> **TASK DETAILS**
Starting at the first line of the listing below, repeat each line exactly until the line containing "Daruvaru - Chorvatsko", which you include. Leave out pictures.

> **DATA UNDER STUDY**
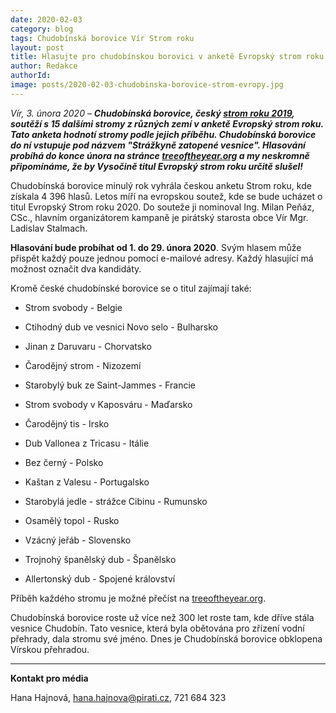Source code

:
 ```yaml
---
date: 2020-02-03
category: blog
tags: Chudobínská borovice Vír Strom roku
layout: post
title: Hlasujte pro chudobínskou borovici v anketě Evropský strom roku 2020
author: Redakce
authorId:  
image: posts/2020-02-03-chudobinska-borovice-strom-evropy.jpg
---
```


*Vír, 3. února 2020* – ***Chudobínská borovice, český [strom roku 2019](https://vysocina.pirati.cz/aktuality/chudobinska-borovice-vyhrala.html), soutěží s 15 dalšími stromy z různých zemí v anketě Evropský strom roku. Tato anketa hodnotí stromy podle jejich příběhu. Chudobínská borovice do ní vstupuje pod názvem "Strážkyně zatopené vesnice". Hlasování probíhá do konce února na stránce [treeoftheyear.org](https://www.treeoftheyear.org/vote) a my neskromně připomínáme, že by Vysočině titul Evropský strom roku určitě slušel!***

Chudobínská borovice minulý rok vyhrála českou anketu Strom roku, kde získala 4 396 hlasů. Letos míří na evropskou soutež, kde se bude ucházet o titul Evropský Strom roku 2020. Do souteže ji nominoval Ing. Milan Peňáz, CSc., hlavním organizátorem kampaně je pirátský starosta obce Vír Mgr. Ladislav Stalmach.

**Hlasování bude probíhat od 1. do 29. února 2020**. Svým hlasem může přispět každý pouze jednou pomocí e-mailové adresy. Každý hlasující má možnost označit dva kandidáty.

Kromě české chudobínské borovice se o titul zajímají také:

* Strom svobody - Belgie

* Ctihodný dub ve vesnici Novo selo - Bulharsko

* Jinan z Daruvaru - Chorvatsko

* Čarodějný strom - Nizozemí

* Starobylý buk ze Saint-Jammes - Francie

* Strom svobody v Kaposváru - Maďarsko

* Čarodějný tis - Irsko

* Dub Vallonea z Tricasu - Itálie

* Bez černý - Polsko

* Kaštan z Valesu - Portugalsko

* Starobylá jedle - strážce Cibinu - Rumunsko

* Osamělý topol - Rusko

* Vzácný jeřáb - Slovensko

* Trojnohý španělský dub - Španělsko

* Allertonský dub - Spojené království


Příběh každého stromu je možné přečíst na [treeoftheyear.org](https://www.treeoftheyear.org/vote).

Chudobínská borovice roste už více než 300 let roste tam, kde dříve stála vesnice Chudobín. Tato vesnice, která byla obětována pro zřízení vodní přehrady, dala stromu své jméno. Dnes je Chudobínská borovice obklopena Vírskou přehradou.

---

**Kontakt pro média**

Hana Hajnová, <hana.hajnova@pirati.cz>, 721 684 323
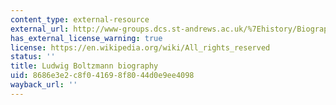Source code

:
 ```yaml
---
content_type: external-resource
external_url: http://www-groups.dcs.st-andrews.ac.uk/%7Ehistory/Biographies/Boltzmann.html
has_external_license_warning: true
license: https://en.wikipedia.org/wiki/All_rights_reserved
status: ''
title: Ludwig Boltzmann biography
uid: 8686e3e2-c8f0-4169-8f80-44d0e9ee4098
wayback_url: ''
---
```


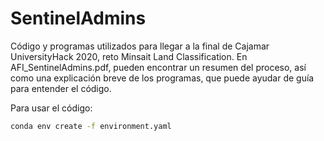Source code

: # SentinelAdmins

Código y programas utilizados para llegar a la final de Cajamar UniversityHack 2020, reto Minsait Land Classification. En AFI_SentinelAdmins.pdf, pueden encontrar un resumen del proceso, así como una explicación breve de los programas, que puede ayudar de guía para entender el código. 

Para usar el código:
```bash
conda env create -f environment.yaml
```

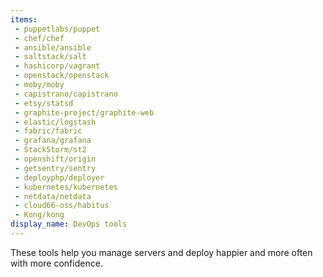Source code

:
```yaml
---
items:
 - puppetlabs/puppet
 - chef/chef
 - ansible/ansible
 - saltstack/salt
 - hashicorp/vagrant
 - openstack/openstack
 - moby/moby
 - capistrano/capistrano
 - etsy/statsd
 - graphite-project/graphite-web
 - elastic/logstash
 - fabric/fabric
 - grafana/grafana
 - StackStorm/st2
 - openshift/origin
 - getsentry/sentry
 - deployphp/deployer
 - kubernetes/kubernetes
 - netdata/netdata
 - cloud66-oss/habitus
 - Kong/kong
display_name: DevOps tools
---
```

These tools help you manage servers and deploy happier and more often with more confidence.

> **OUTPUT FOR THIS TASK**
Source code

:
 ```yaml
---
date: 2020-02-03
category: blog
tags: Chudobínská borovice Vír Strom roku
layout: post
title: Hlasujte pro chudobínskou borovici v anketě Evropský strom roku 2020
author: Redakce
authorId:  
image: posts/2020-02-03-chudobinska-borovice-strom-evropy.jpg
---
```


*Vír, 3. února 2020* – ***Chudobínská borovice, český [strom roku 2019](https://vysocina.pirati.cz/aktuality/chudobinska-borovice-vyhrala.html), soutěží s 15 dalšími stromy z různých zemí v anketě Evropský strom roku. Tato anketa hodnotí stromy podle jejich příběhu. Chudobínská borovice do ní vstupuje pod názvem "Strážkyně zatopené vesnice". Hlasování probíhá do konce února na stránce [treeoftheyear.org](https://www.treeoftheyear.org/vote) a my neskromně připomínáme, že by Vysočině titul Evropský strom roku určitě slušel!***

Chudobínská borovice minulý rok vyhrála českou anketu Strom roku, kde získala 4 396 hlasů. Letos míří na evropskou soutež, kde se bude ucházet o titul Evropský Strom roku 2020. Do souteže ji nominoval Ing. Milan Peňáz, CSc., hlavním organizátorem kampaně je pirátský starosta obce Vír Mgr. Ladislav Stalmach.

**Hlasování bude probíhat od 1. do 29. února 2020**. Svým hlasem může přispět každý pouze jednou pomocí e-mailové adresy. Každý hlasující má možnost označit dva kandidáty.

Kromě české chudobínské borovice se o titul zajímají také:

* Strom svobody - Belgie

* Ctihodný dub ve vesnici Novo selo - Bulharsko

* Jinan z Daruvaru - Chorvatsko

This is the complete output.